Ce roman est des quatre finalistes le plus intime, même si entre les « si » se dessine un portrait amoureux, celui du disparu, mais aussi les contours d’une époque, d’un milieu (ceux que l’on a pris l’habitude de nommer les « bobos », ici à Lyon), et d’un certain art de vivre, avec en toile de fond une réflexion sur le destin et le hasard.

Portrait de la romancière Brigitte Giraud, avril 2019 (Pascal Ito / Flammarion)

Portrait de la romancière Brigitte Giraud, avril 2019 (Pascal Ito / Flammarion)

Vivre vite a particulièrement séduit les jurys des prix puisqu’il figure dans les dernières sélections du Renaudot, du Femina, et du Prix décembre, finalement décerné à Lola Lafon le 27 octobre pour Tu écouteras cette chanson (Stock).

 « Une somme humaine » de Makenzy Orcel : un pavé signé par un écrivain haïtien édité par une maison vierge du Goncourt

Le poète et romancier haïtien Makenzy Orcel, moins sur le devant de la scène dans cette rentrée, pourrait créer la surprise avec Une somme humaine. Il offrirait ainsi son premier Goncourt son éditeur, Rivages, filiale d’Actes Sud. Il mettrait également à l’honneur un pays francophone des Caraïbes à la riche tradition littéraire.

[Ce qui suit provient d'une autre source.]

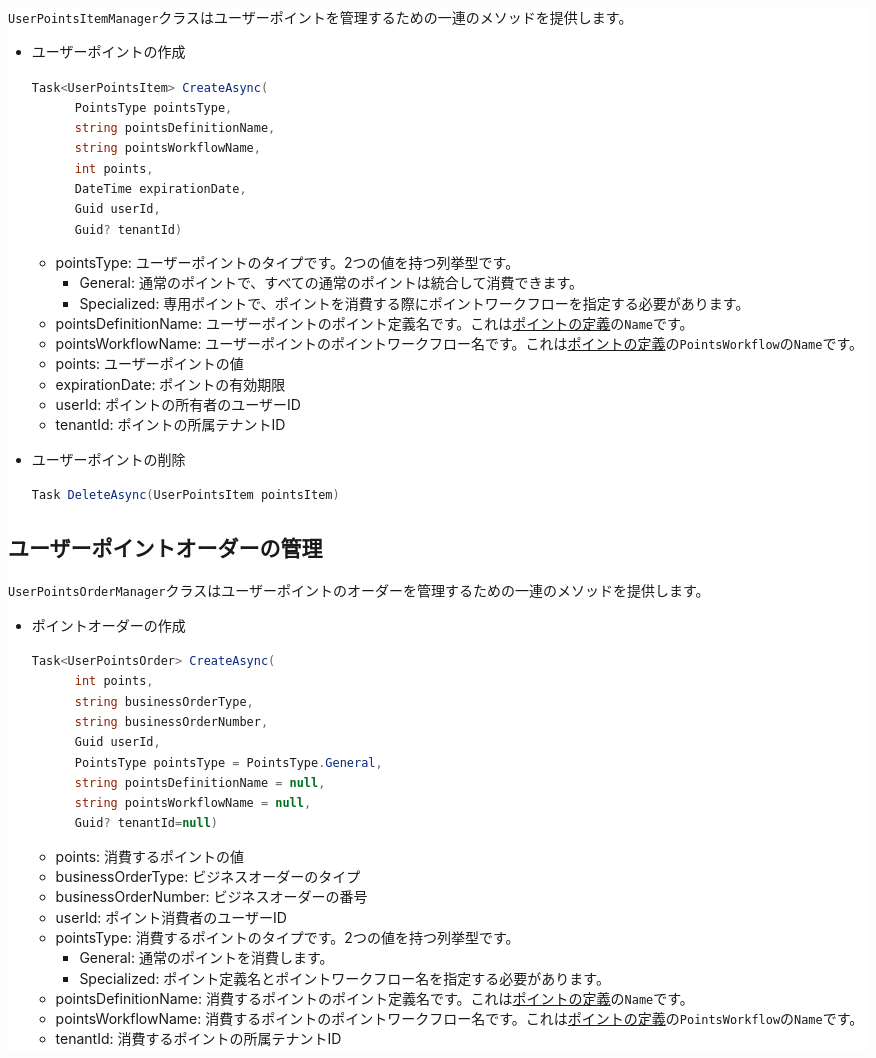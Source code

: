 `UserPointsItemManager`クラスはユーザーポイントを管理するための一連のメソッドを提供します。

- ユーザーポイントの作成

  ```csharp
  Task<UserPointsItem> CreateAsync(
        PointsType pointsType,
        string pointsDefinitionName,
        string pointsWorkflowName,
        int points,
        DateTime expirationDate,
        Guid userId,
        Guid? tenantId)
  ```

  - pointsType: ユーザーポイントのタイプです。2つの値を持つ列挙型です。
    - General: 通常のポイントで、すべての通常のポイントは統合して消費できます。
    - Specialized: 専用ポイントで、ポイントを消費する際にポイントワークフローを指定する必要があります。
  - pointsDefinitionName: ユーザーポイントのポイント定義名です。これは[ポイントの定義](Points.md#定義ポイント)の`Name`です。
  - pointsWorkflowName: ユーザーポイントのポイントワークフロー名です。これは[ポイントの定義](Points.md#定義ポイント)の`PointsWorkflow`の`Name`です。
  - points: ユーザーポイントの値
  - expirationDate: ポイントの有効期限
  - userId: ポイントの所有者のユーザーID
  - tenantId: ポイントの所属テナントID

- ユーザーポイントの削除

  ```csharp
  Task DeleteAsync(UserPointsItem pointsItem)
  ```

## ユーザーポイントオーダーの管理

`UserPointsOrderManager`クラスはユーザーポイントのオーダーを管理するための一連のメソッドを提供します。

- ポイントオーダーの作成

  ```csharp
  Task<UserPointsOrder> CreateAsync(
        int points,
        string businessOrderType,
        string businessOrderNumber, 
        Guid userId,
        PointsType pointsType = PointsType.General, 
        string pointsDefinitionName = null, 
        string pointsWorkflowName = null,
        Guid? tenantId=null)
  ```
  
  - points: 消費するポイントの値
  - businessOrderType: ビジネスオーダーのタイプ
  - businessOrderNumber: ビジネスオーダーの番号
  - userId: ポイント消費者のユーザーID
  - pointsType: 消費するポイントのタイプです。2つの値を持つ列挙型です。
    - General: 通常のポイントを消費します。
    - Specialized: ポイント定義名とポイントワークフロー名を指定する必要があります。
  - pointsDefinitionName: 消費するポイントのポイント定義名です。これは[ポイントの定義](Points.md#ポイントの定義)の`Name`です。
  - pointsWorkflowName: 消費するポイントのポイントワークフロー名です。これは[ポイントの定義](Points.md#ポイントの定義)の`PointsWorkflow`の`Name`です。
  - tenantId: 消費するポイントの所属テナントID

Cette autobiographie d’une morte est le deuxième volet d’une trilogie commencée avec L’Ombre animale (Zulma, 2016) qui donnait la parole, depuis l’au-delà déjà, à une vieille dame haïtienne. Ici Makenzy Orcel nous embarque dans l’existence d’une jeune Française qui grandit dans un petit village en province entre une mère qui ne l’aime pas, un père absent, un oncle violent. Relents racistes, non-dits, violence et frustration forment le décor d’une enfance triste et solitaire. Puis la jeune fille quitte définitivement le village et tente de reconstruire sa vie dans la capitale et de panser les traumatismes de l’enfance. 

Portrait du romancier et poète haïtienMakenzy Orcel, le 19 octobre 2022 à Paris (JOEL SAGET / AFP)

Portrait du romancier et poète haïtienMakenzy Orcel, le 19 octobre 2022 à Paris (JOEL SAGET / AFP)

A travers ce destin, c’est toute la société française et son histoire, y compris ses pans les plus obscurs, que dépeint le romancier dans un roman en forme de ruban, sans points ni majuscules. Une forme singulière, une oeuvre de plus de 600 pages : deux arguments qui pourraient jouer autant en faveur qu’en défaveur pour cette fresque aussi noire que flamboyante, dans laquelle Makenzy Orcel saisit les soubresauts et de l’âme, et du monde. Le nombre de pages n’a jamais empêché un Goncourt, au contraire. Quant à la forme, Une somme humaine est sans aucun doute le plus audacieux des quatre sur un plan littéraire.  

Comme le veut la tradition, le prix Renaudot sera remis juste après le Goncourt jeudi, dans le même restaurant du quartier de l’Opéra à Paris. Il compte six finalistes pour le roman : On était des loups (JCLattès), de Sandrine Collette, Les Liens artificiels (Albin Michel), de Nathan Devers, Le Dernier des siens (Anne Carrière), de Sibylle Grimbert, Un chien à ma table (Grasset) de Claudie Hunzinger, Performance (Grasset), de Simon Liberati, et Trouver refuge (Gallimard), de Christophe Ono-dit-Biot.

Suivront le Prix Femina le 7 novembre, Prix Medicis le 8, Prix Interralié le 9, Prix de Flore, le 10 et pour finir le Prix Wepler-Fondation La Poste le 14 novembre.